§ What is expected
Give back only the lines in the records below from the one with "Click on SSL link in Sahi dashboard\" to the one with "test suite OR\", both inclusive, word for word.

§ Data records
════════════════
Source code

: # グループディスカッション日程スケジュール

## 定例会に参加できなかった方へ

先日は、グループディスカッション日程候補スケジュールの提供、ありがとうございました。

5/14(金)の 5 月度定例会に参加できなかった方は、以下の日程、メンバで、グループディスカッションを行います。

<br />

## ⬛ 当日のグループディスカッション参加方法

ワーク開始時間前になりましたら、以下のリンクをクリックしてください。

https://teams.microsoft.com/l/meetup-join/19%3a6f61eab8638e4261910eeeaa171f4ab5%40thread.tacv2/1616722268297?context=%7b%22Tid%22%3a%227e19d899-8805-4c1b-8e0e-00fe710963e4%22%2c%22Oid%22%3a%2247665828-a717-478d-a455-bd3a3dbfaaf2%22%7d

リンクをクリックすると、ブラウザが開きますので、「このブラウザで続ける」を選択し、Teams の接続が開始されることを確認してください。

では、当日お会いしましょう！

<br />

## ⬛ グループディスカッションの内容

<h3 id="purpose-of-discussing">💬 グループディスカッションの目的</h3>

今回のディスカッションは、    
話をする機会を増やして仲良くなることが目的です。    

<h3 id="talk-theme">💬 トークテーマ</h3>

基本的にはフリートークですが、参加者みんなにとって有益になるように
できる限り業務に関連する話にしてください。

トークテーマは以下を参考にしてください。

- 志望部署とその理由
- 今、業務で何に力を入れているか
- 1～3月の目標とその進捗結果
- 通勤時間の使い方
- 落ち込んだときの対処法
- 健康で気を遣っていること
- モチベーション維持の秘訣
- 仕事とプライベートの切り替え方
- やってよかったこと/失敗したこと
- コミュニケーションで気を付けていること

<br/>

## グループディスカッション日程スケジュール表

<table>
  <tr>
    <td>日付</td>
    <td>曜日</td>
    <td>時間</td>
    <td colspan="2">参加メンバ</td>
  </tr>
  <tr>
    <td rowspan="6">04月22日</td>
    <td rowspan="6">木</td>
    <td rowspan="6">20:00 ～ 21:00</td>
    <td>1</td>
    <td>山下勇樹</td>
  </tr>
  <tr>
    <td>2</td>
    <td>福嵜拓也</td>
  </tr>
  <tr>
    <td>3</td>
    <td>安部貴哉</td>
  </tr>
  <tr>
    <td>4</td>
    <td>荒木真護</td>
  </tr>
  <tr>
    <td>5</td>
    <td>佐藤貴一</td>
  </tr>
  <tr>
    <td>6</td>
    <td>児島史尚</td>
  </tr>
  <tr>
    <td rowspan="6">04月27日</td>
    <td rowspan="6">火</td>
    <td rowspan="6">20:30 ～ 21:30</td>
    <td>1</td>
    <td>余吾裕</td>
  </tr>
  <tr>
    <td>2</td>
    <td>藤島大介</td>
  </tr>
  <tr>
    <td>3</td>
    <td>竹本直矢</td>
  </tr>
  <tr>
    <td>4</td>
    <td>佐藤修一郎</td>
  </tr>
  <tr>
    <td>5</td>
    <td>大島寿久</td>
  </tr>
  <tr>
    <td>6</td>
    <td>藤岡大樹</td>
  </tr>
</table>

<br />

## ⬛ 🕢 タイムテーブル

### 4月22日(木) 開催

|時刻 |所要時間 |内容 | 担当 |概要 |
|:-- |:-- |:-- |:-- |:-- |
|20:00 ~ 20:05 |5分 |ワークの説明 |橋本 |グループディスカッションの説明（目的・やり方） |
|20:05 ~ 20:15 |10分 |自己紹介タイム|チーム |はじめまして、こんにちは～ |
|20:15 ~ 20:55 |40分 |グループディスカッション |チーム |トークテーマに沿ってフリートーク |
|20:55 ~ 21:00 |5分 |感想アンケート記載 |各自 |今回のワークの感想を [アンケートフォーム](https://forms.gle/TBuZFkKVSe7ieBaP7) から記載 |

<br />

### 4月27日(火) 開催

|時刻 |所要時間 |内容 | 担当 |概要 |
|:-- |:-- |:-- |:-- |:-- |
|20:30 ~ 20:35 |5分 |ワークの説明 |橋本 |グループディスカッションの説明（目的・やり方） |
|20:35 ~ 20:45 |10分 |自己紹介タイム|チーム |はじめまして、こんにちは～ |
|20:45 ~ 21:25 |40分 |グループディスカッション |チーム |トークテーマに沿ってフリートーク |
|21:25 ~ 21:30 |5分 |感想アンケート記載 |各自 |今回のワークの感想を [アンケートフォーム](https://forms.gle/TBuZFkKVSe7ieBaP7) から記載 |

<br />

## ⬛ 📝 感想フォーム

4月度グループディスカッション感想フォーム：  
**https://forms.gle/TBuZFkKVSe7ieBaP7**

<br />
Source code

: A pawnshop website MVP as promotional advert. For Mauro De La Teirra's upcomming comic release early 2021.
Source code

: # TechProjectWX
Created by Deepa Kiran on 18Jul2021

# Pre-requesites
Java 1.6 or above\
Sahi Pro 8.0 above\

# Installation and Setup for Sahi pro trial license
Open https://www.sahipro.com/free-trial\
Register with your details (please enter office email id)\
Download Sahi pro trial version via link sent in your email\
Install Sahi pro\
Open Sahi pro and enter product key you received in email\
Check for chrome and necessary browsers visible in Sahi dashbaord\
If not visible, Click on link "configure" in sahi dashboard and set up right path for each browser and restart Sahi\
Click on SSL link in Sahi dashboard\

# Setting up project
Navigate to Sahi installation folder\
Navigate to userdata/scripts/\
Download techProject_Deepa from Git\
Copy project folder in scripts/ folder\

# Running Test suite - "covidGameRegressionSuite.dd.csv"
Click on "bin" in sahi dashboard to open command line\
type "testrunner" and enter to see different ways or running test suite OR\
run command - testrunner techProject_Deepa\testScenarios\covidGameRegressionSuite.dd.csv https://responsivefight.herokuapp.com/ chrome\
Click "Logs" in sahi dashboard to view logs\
════════════════
§ Answer area
Click on SSL link in Sahi dashboard\

# Setting up project
Navigate to Sahi installation folder\
Navigate to userdata/scripts/\
Download techProject_Deepa from Git\
Copy project folder in scripts/ folder\

# Running Test suite - "covidGameRegressionSuite.dd.csv"
Click on "bin" in sahi dashboard to open command line\
type "testrunner" and enter to see different ways or running test suite OR\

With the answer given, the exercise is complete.